1. I have an English version of the employee agreements our parent company uses around the world. Can I put that into Chinese and send it to our China employees to sign?
Not a good idea. When it comes to China employee agreements, localization is key and I have yet to see a single non-Chinese style employment agreement that does not contain provisions that are completely unenforceable under Chinese law. You need a China-centric contract because that sends a strong signal to your China employees and to China’s labor authorities and arbitrators/courts that you understand how China’s employment laws work and you have made the effort to comply with those laws. Using China-centric employment contracts will greatly decrease the odds of your having China employment law problems and greatly increase the odds of your prevailing in any China employment law dispute.
2. The labor authorities in my locale provided me with an employment contract template. Is it okay for us to just use that?
Not a good idea. First off, these templates are often outdated and often fail to keep up with national (and even local) law changes. Second, they completely fail to account for your specific situation and goals or for the situation of your employees. Third, they virtually always fail to sufficiently protect the employer.
3. Our China employment contracts are just in Chinese. That’s okay, right?
Not really. Legally, this makes complete sense in that you must have all of your China employment contracts in Chinese. But virtually all foreign companies in China should also have all of their China employment contracts in English as well so anyone in the company who might be making what even looks like an employment decision can know the pathway they must follow. We always draft our Chinese employment contracts in both Chinese and in English (or sometimes in Spanish / French / German) because that works best.
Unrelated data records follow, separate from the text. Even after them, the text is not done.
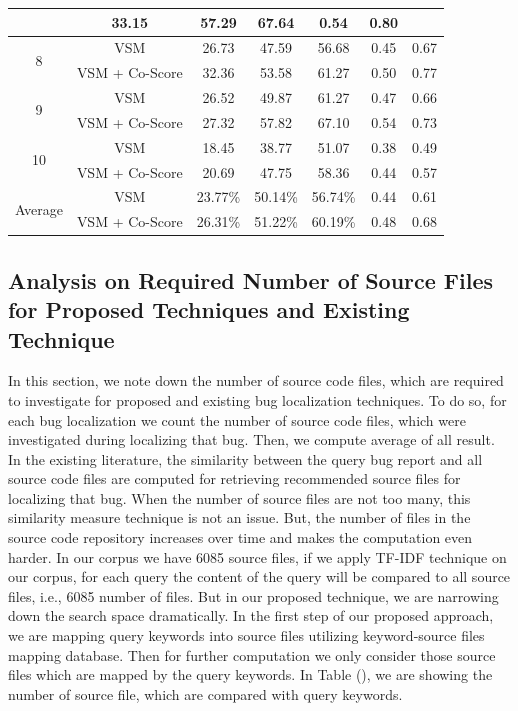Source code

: \documentclass{sig-alternate}
\begin{document}
\begin{table}[]
\begin{tabular}{@{}|c|c|c|c|c|c|c|@{}}
		&33.15 &
		57.29 &
		67.64 & 0.54 &
		0.80     \\  \midrule
	\multirow{2}{*}{8}                                                                               & VSM & 26.73 & 47.59 & 56.68 & 0.45 & 0.67 \\   &VSM + Co-Score 
		&32.36 &
		53.58 &
		61.27 & 0.50 &
		0.77    \\  \midrule
		\multirow{2}{*}{9}                                                                               & VSM & 26.52 & 49.87 & 61.27 & 0.47 & 0.66 \\   &VSM + Co-Score 
		&27.32 &
		57.82 &
		67.10 & 0.54 &
		0.73    \\  \midrule
		\multirow{2}{*}{10}                                                                               & VSM & 18.45 & 38.77 & 51.07 & 0.38 & 0.49 \\   &VSM + Co-Score
		&20.69 &
		47.75 &
		58.36 & 0.44 &
		0.57    \\  \midrule
	\multirow{2}{*}{Average}                                                                               & VSM & 23.77\% & 50.14\% & 56.74\% & 0.44 & 0.61 \\   &VSM + Co-Score      & 26.31\%                                                 & 51.22\%                                                 & 60.19\%                                                  &   0.48  &  0.68    \\ \bottomrule
		
	\end{tabular}
\end{table}

\subsection{Analysis on Required Number of Source Files for Proposed Techniques and Existing Technique}
In this section, we note down the number of source code files, which are required to investigate for proposed and existing bug localization techniques. To do so, for each bug localization we count the number of source code files, which were investigated during localizing that bug. Then, we compute average of all result. In the existing literature, the similarity between the query bug report and all source code files are computed for retrieving recommended source files for localizing that bug. When the number of source files are not too many, this similarity measure technique is not an issue. But, the number of files in the source code repository increases over time and makes the computation even harder. In our corpus we have 6085 source files, if we apply TF-IDF technique on our corpus, for each query the content of the query will be compared to all source files, i.e., 6085 number of files. But in our proposed technique, we are narrowing down the search space dramatically. In the first step of our proposed approach, we are mapping query keywords into source files utilizing keyword-source files mapping database. Then for further computation we only consider those source files which are mapped by the query keywords. In Table (), we are showing the number of source file, which are compared with query keywords. 
\end{document}
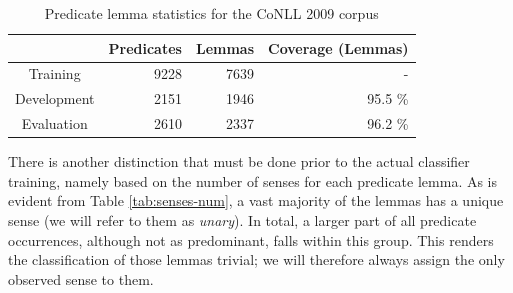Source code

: \documentclass[12pt,notitlepage]{report}
\begin{document}
\begin{table}[htbp]
\caption{Predicate lemma statistics for the CoNLL 2009 corpus}\label{tab:lemma-stats}
\begin{center}
\begin{tabular}{|c|rrr|}\hline
& \bf Predicates  &\bf Lemmas & \bf Coverage (Lemmas) \\\hline
Training & 9228 & 7639 &  - \\
Development & 2151 & 1946 & 95.5 \% \\
Evaluation &  2610 & 2337 & 96.2 \%  \\\hline
\end{tabular}
\end{center}
\end{table}

There is another distinction that must be done prior to the actual classifier training, namely based on the number of senses for each predicate lemma. As is evident from Table \ref{tab:senses-num}, a vast majority of the lemmas has a unique sense (we will refer to them as \emph{unary}). In total, a larger part of all predicate occurrences, although not as predominant, falls within this group. This renders the classification of those lemmas trivial; we will therefore always assign the only observed sense to them.
\end{document}
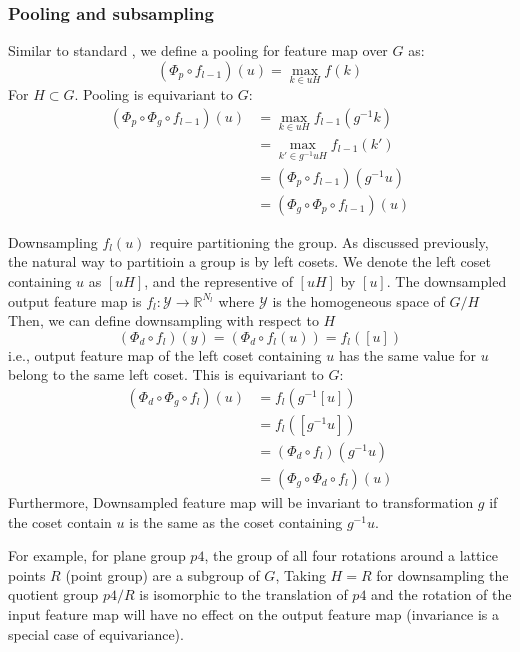 \documentclass{IEEEtran}
\begin{document}
\subsubsection*{Pooling and subsampling}
Similar to standard , we define a pooling for feature map over $G$ as:
\begin{equation}
    (\Phi_p \circ f_{l-1})(u) = \max_{k \in uH} f(k)
\end{equation}
For $H \subset G$. Pooling is equivariant to $G$:
\begin{align*}
    (\Phi_p \circ \Phi_g \circ f_{l-1})(u) &= \max_{k \in uH} f_{l-1}(g^{-1}k) \\
        & = \max_{k'\in g^{-1}uH} f_{l-1}(k') \\
        &= (\Phi_p \circ f_{l-1})(g^{-1}u) \\
        &= (\Phi_g \circ \Phi_p \circ f_{l-1})(u)
\end{align*}

Downsampling $f_{l}(u)$ require partitioning the group. As discussed previously, the natural way to partitioin a group
is by left cosets. We denote the left coset containing $u$ as $[uH]$, and the representive of $[uH]$ by $[u]$. The downsampled output feature map is 
$f_l\colon \mathcal{Y} \to \mathbb{R}^{N_l}$ where $\mathcal{Y}$ is the homogeneous space of $G/H$
Then, we can define downsampling with respect to $H$
\begin{equation}
    (\Phi_d \circ f_l)(y) = (\Phi_d \circ f_l(u)) = f_l([u])
\end{equation}
i.e., output feature map of the left coset containing $u$ has the same value for $u$ belong to the same left coset. 
This is equivariant to $G$:
\begin{align*}
    (\Phi_d \circ \Phi_g \circ f_l)(u) &= f_l(g^{-1}[u]) \\
    &= f_l([g^{-1}u]) \\
    &= (\Phi_d \circ f_l)(g^{-1}u) \\
    &= (\Phi_g \circ \Phi_d \circ f_l)(u)
\end{align*}
Furthermore, Downsampled feature map will be invariant to transformation $g$ 
if the coset contain $u$ is the same as the coset containing $g^{-1}u$.

For example, for plane group $p4$, the group of all four rotations around a lattice points $R$ (point group) are a subgroup of $G$,
Taking $H = R$ for downsampling
the quotient group $p4/R$ is isomorphic to the translation of $p4$ and 
the rotation of the input feature map will have no effect on the output feature map (invariance is a special case of equivariance). 
\end{document}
4. How easy it is to terminate an already signed China employment contract?
Not easy at all. It is generally difficult to terminate an employee during his or her contract term and, contrary to popular belief, this includes employees on probation. Under Chinese law, a probation period is part of the contract term and once you bring someone on as your employee in China it is difficult to terminate them.
5. Will an open-term employment contract make it so we cannot terminate an employee until his or her statutory retirement age?
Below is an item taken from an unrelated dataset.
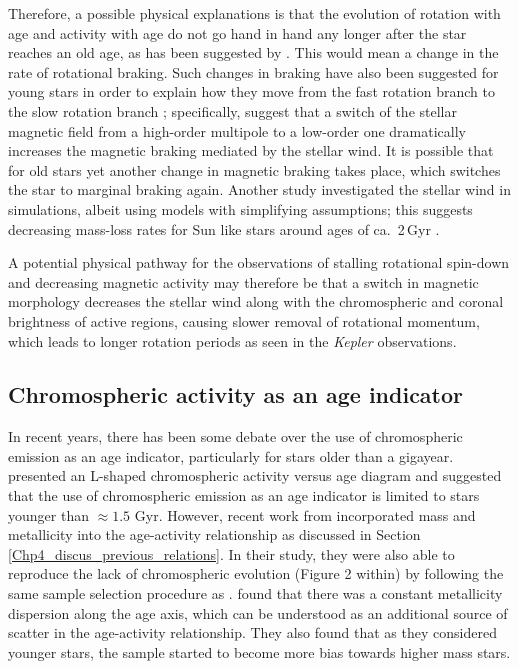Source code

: Therefore, a possible physical explanations is that the evolution of rotation with age and activity with age do not go hand in hand any longer after the star reaches an old age, as has been suggested by \citet{Booth_etal_2017}. This would mean a change in the rate of rotational braking. Such changes in braking have also been suggested for young stars in order to explain how they move from the fast rotation branch to the slow rotation branch \citep{Garraffo_etal_2015, Garraffo_etal_2018}; specifically, \citet{Garraffo_etal_2016} suggest that a switch of the stellar magnetic field from a high-order multipole to a low-order one dramatically increases the magnetic braking mediated by the stellar wind. It is possible that for old stars yet another change in magnetic braking takes place, which switches the star to marginal braking again. Another study investigated the stellar wind in simulations, albeit using models with simplifying assumptions; this suggests decreasing mass-loss rates for Sun like stars around ages of ca.\ 2\,Gyr \citep{OFionnagain_Vidotto_2018}.

A potential physical pathway for the observations of stalling rotational spin-down and decreasing magnetic activity may therefore be that a switch in magnetic morphology decreases the stellar wind along with the chromospheric and coronal brightness of active regions, causing slower removal of rotational momentum, which leads to longer rotation periods as seen in the \textit{Kepler} observations.

\subsection{Chromospheric activity as an age indicator}

In recent years, there has been some debate over the use of chromospheric emission as an age indicator, particularly for stars older than a gigayear. \citet{Pace_2013} presented an L-shaped chromospheric activity versus age diagram and suggested that the use of chromospheric emission as an age indicator is limited to stars younger than $\approx 1.5$ Gyr. However, recent work from \citet{Lorenzo_Oliveira_etal_2016} incorporated mass and metallicity into the age-activity relationship as discussed in Section \ref{Chp4_discus_previous_relations}. In their study, they were also able to reproduce the lack of chromospheric evolution (Figure 2 within) by following the same sample selection procedure as \citet{Pace_2013}. \citet{Lorenzo_Oliveira_etal_2016} found that there was a constant metallicity dispersion along the age axis, which can be understood as an additional source of scatter in the age-activity relationship. They also found that as they considered younger stars, the sample started to become more bias towards higher mass stars.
Open-term employees have greater protections against termination than employees on fixed-term employment contracts, but they can be terminated. For example, an open-term employee can be unilaterally terminated without severance if the employer can prove the employee engaged in serious wrongdoing that violated the employer’s rules and regulations. But it does often make economic sense to try to work out a mutual termination even with your most troublesome employees. Despite the issues that arise from open-term contracts, they are sometimes required to get good employees.
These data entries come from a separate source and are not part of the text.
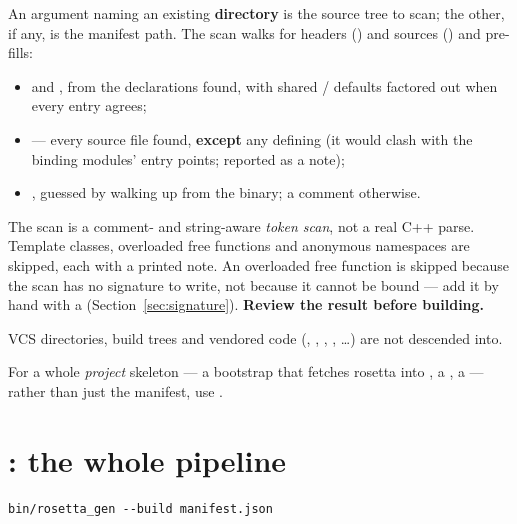 An argument naming an existing \textbf{directory} is the source tree to scan;
the other, if any, is the manifest path. The scan walks for headers
() and sources () and pre-fills:

\begin{itemize}
  \item {} and , from the declarations found, with
    shared  /  defaults factored out when
    every entry agrees;
  \item {} --- every source file found, \textbf{except} any
    defining  (it would clash with the binding modules' entry
    points; reported as a note);
  \item {}, guessed by walking up from the
     binary; a  comment otherwise.
\end{itemize}

\begin{warn}
The scan is a comment- and string-aware \emph{token scan}, not a real C++ parse.
Template classes, overloaded free functions and anonymous namespaces are
skipped, each with a printed note. An overloaded free function is skipped
because the scan has no signature to write, not because it cannot be bound ---
add it by hand with a  (Section~\ref{sec:signature}).
\textbf{Review the result before building.}
\end{warn}

VCS directories, build trees and vendored code (, ,
, , \ldots) are not descended into.

\begin{note}
For a whole \emph{project} skeleton --- a bootstrap  that
fetches rosetta into , a , a  ---
rather than just the manifest, use .
\end{note}

\section{: the whole pipeline}

\begin{lstlisting}[style=sh]
bin/rosetta_gen --build manifest.json
\end{lstlisting}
6. Does not this offer letter constitute an employment contract?
An offer letter is not an employment contract and no offer letter I have seen comes close to including all that is necessary for a good China employment contract. We regularly take our clients’ offer letters and incorporate the relevant terms from those letter into employment contracts, but doing so always requires we get additional information from our clients for the employment contract.
7. We have been using this same employment contract template for years and no employees have complained about it. Why then do I need to have you review it?
The mere fact that no employees have complained about your employment contracts does not mean they do not need to be improved. China’s national and local employment laws and enforcement policies are constantly changing and you want your employment contracts to reflect those changes. See China Employment Law: Local and Not So Simple. Not only that, your own situation may have changed over the years and you want your employment contracts to reflect that as well. We often review employment contracts that made sense for a company that had 20 employees in one city doing one thing and now make no sense at all for the same company with 200 employees doing ten different things in three different cities. You do not want your company to get ahead of its employment contracts.